▶ _PROBLEM REQUIREMENTS_:
Give the number of lines in the entries below that hold "megjelenítése", with no accompanying words.

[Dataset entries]
★ ★ ★ ★ ★ ★ ★

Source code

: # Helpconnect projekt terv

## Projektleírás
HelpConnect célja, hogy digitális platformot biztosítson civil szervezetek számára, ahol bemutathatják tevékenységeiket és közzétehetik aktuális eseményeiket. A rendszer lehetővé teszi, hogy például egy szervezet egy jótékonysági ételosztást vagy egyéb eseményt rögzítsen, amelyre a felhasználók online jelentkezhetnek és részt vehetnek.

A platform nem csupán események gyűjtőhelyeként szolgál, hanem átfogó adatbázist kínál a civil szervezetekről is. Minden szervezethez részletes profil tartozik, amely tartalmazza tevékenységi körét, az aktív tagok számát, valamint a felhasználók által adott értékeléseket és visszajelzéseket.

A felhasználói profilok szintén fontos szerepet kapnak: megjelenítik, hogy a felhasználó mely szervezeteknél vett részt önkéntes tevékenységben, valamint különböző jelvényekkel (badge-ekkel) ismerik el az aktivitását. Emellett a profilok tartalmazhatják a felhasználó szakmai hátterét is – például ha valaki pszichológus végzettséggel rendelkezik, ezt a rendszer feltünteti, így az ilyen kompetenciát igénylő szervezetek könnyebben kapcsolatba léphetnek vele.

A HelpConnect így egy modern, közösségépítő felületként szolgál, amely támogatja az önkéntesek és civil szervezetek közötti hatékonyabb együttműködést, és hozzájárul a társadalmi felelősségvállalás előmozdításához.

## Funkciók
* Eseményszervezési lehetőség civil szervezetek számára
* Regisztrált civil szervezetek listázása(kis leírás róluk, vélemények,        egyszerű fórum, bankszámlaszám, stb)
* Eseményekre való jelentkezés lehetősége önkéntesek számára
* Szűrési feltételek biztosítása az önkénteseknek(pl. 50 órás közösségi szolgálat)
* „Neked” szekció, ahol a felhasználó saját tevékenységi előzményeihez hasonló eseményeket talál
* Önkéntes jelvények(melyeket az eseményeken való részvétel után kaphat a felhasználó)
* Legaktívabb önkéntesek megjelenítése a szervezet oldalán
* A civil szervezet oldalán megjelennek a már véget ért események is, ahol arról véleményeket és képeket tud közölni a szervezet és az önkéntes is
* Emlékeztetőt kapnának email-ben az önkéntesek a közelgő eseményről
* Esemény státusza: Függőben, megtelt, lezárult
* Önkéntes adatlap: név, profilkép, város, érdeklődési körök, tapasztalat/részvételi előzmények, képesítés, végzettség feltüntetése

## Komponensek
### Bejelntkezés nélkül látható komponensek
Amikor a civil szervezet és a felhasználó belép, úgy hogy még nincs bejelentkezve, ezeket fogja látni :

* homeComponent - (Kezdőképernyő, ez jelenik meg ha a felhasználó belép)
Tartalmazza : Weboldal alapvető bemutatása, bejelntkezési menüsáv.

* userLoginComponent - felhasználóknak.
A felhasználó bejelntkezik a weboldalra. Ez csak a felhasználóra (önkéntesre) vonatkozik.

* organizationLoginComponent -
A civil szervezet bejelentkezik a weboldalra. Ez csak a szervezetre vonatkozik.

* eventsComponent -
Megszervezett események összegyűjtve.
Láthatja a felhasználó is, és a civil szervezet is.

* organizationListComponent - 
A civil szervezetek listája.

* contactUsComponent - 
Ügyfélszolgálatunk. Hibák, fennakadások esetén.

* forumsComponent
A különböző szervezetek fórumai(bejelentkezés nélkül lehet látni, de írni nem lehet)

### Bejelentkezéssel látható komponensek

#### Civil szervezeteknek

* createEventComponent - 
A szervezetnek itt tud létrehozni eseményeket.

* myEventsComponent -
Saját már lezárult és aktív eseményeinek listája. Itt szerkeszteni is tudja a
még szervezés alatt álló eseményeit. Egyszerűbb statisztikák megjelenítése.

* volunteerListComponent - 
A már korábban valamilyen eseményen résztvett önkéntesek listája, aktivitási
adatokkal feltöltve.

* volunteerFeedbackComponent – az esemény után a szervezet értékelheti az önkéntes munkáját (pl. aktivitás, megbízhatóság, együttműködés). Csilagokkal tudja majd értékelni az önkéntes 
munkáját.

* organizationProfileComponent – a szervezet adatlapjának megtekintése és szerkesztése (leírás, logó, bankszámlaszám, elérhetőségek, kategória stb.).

★ ★ ★ ★ ★ ★ ★

▶ _ANSWER TO THE PROBLEM_:
2